The first truly brilliant idea that ever happened in corporate LANs was this: An entire computer, including its processor and installed devices, could be rendered as software. Sure, this software would still run on hardware, but being rendered as software made it expendable if something went irreparably wrong. You simply restored a backup copy of the software, and resumed. This was the first virtual machine (VM).

Now you could install the applications you needed to run on the virtual machine rather than a physical machine. Being virtual meant it could run anywhere, and soon, it became possible to relocate a VM between processors without noticeably affecting how the application on the VM was running.

If a business could install a web server on a virtual machine, it could attain the freedom to run those web servers anywhere it was practical to do so, rather than from the headquarters basement. The first great cloud service providers – Amazon among them – built their business models around hosting the virtual machines that ran their web servers, and selling that hosting for a time-based fee rather than an expensive license.
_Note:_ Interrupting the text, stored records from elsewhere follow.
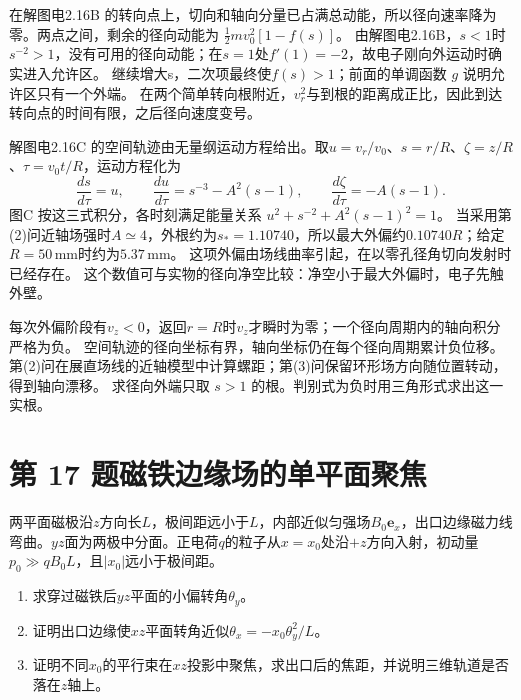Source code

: \documentclass[UTF8,fontset=fandol,a4paper,11pt]{ctexart}
\newcommand{\vect}[1]{\bm{#1}}
\newcommand{\figcaption}[1]{\par\vspace{2pt}{\small\color{muted}#1}\par}
\begin{document}
在解图电2.16B 的转向点上，切向和轴向分量已占满总动能，所以径向速率降为零。两点之间，剩余的径向动能为 $\tfrac12m v_0^2[1-f(s)]$。
由解图电2.16B，$s<1$时$s^{-2}>1$，没有可用的径向动能；在$s=1$处$f'(1)=-2$，故电子刚向外运动时确实进入允许区。
继续增大s，二次项最终使$f(s)>1$；前面的单调函数 $g$ 说明允许区只有一个外端。
在两个简单转向根附近，$v_r^2$与到根的距离成正比，因此到达转向点的时间有限，之后径向速度变号。

解图电2.16C 的空间轨迹由无量纲运动方程给出。取$u=v_r/v_0$、$s=r/R$、$\zeta=z/R$、$\tau=v_0t/R$，运动方程化为
\[
\frac{ds}{d\tau}=u,\qquad
\frac{du}{d\tau}=s^{-3}-A^2(s-1),\qquad
\frac{d\zeta}{d\tau}=-A(s-1).
\]
图C 按这三式积分，各时刻满足能量关系 $u^2+s^{-2}+A^2(s-1)^2=1$。
当采用第(2)问近轴场强时$A\simeq4$，外根约为$s_*=1.10740$，所以最大外偏约$0.10740R$；给定$R=50\,\mathrm{mm}$时约为$5.37\,\mathrm{mm}$。
这项外偏由场线曲率引起，在以零孔径角切向发射时已经存在。
这个数值可与实物的径向净空比较：净空小于最大外偏时，电子先触外壁。

每次外偏阶段有$v_z<0$，返回$r=R$时$v_z$才瞬时为零；一个径向周期内的轴向积分严格为负。
空间轨迹的径向坐标有界，轴向坐标仍在每个径向周期累计负位移。
第(2)问在展直场线的近轴模型中计算螺距；第(3)问保留环形场方向随位置转动，得到轴向漂移。
求径向外端只取 $s>1$ 的根。判别式为负时用三角形式求出这一实根。




\section*{第 17 题\quad 磁铁边缘场的单平面聚焦}\label{q:17}

两平面磁极沿$z$方向长$L$，极间距远小于$L$，内部近似匀强场$B_0\vect e_x$，出口边缘磁力线弯曲。$yz$面为两极中分面。正电荷$q$的粒子从$x=x_0$处沿$+z$方向入射，初动量$p_0\gg qB_0L$，且$|x_0|$远小于极间距。
\begin{enumerate}\item 求穿过磁铁后$yz$平面的小偏转角$\theta_y$。
\item 证明出口边缘使$xz$平面转角近似$\theta_x=-x_0\theta_y^2/L$。
\item 证明不同$x_0$的平行束在$xz$投影中聚焦，求出口后的焦距，并说明三维轨道是否落在$z$轴上。\end{enumerate}

\begin{center}\begin{minipage}{.98\linewidth}\centering
{}\figcaption{图电2.17　示意xz截面内的主磁场和出口边缘场。}\end{minipage}\end{center}
\end{document}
Customers only paid for what they used, thus making high-quality service feasible for small and medium-sized businesses for the first time.

What “infrastructure” and “service” mean in the public cloud context

In any global economic system, the term infrastructure refers to the layers of services and support systems upon which the more visible components of the economy are based. Amazon Web Services, as was evident from the division’s original name, enables websites to be hosted remotely. Since its inception, though, AWS has grown into the world’s principal provider of virtual infrastructure — the operating systems, hypervisors, service orchestrators, monitoring functions, and support systems upon which the economy of the public cloud is based.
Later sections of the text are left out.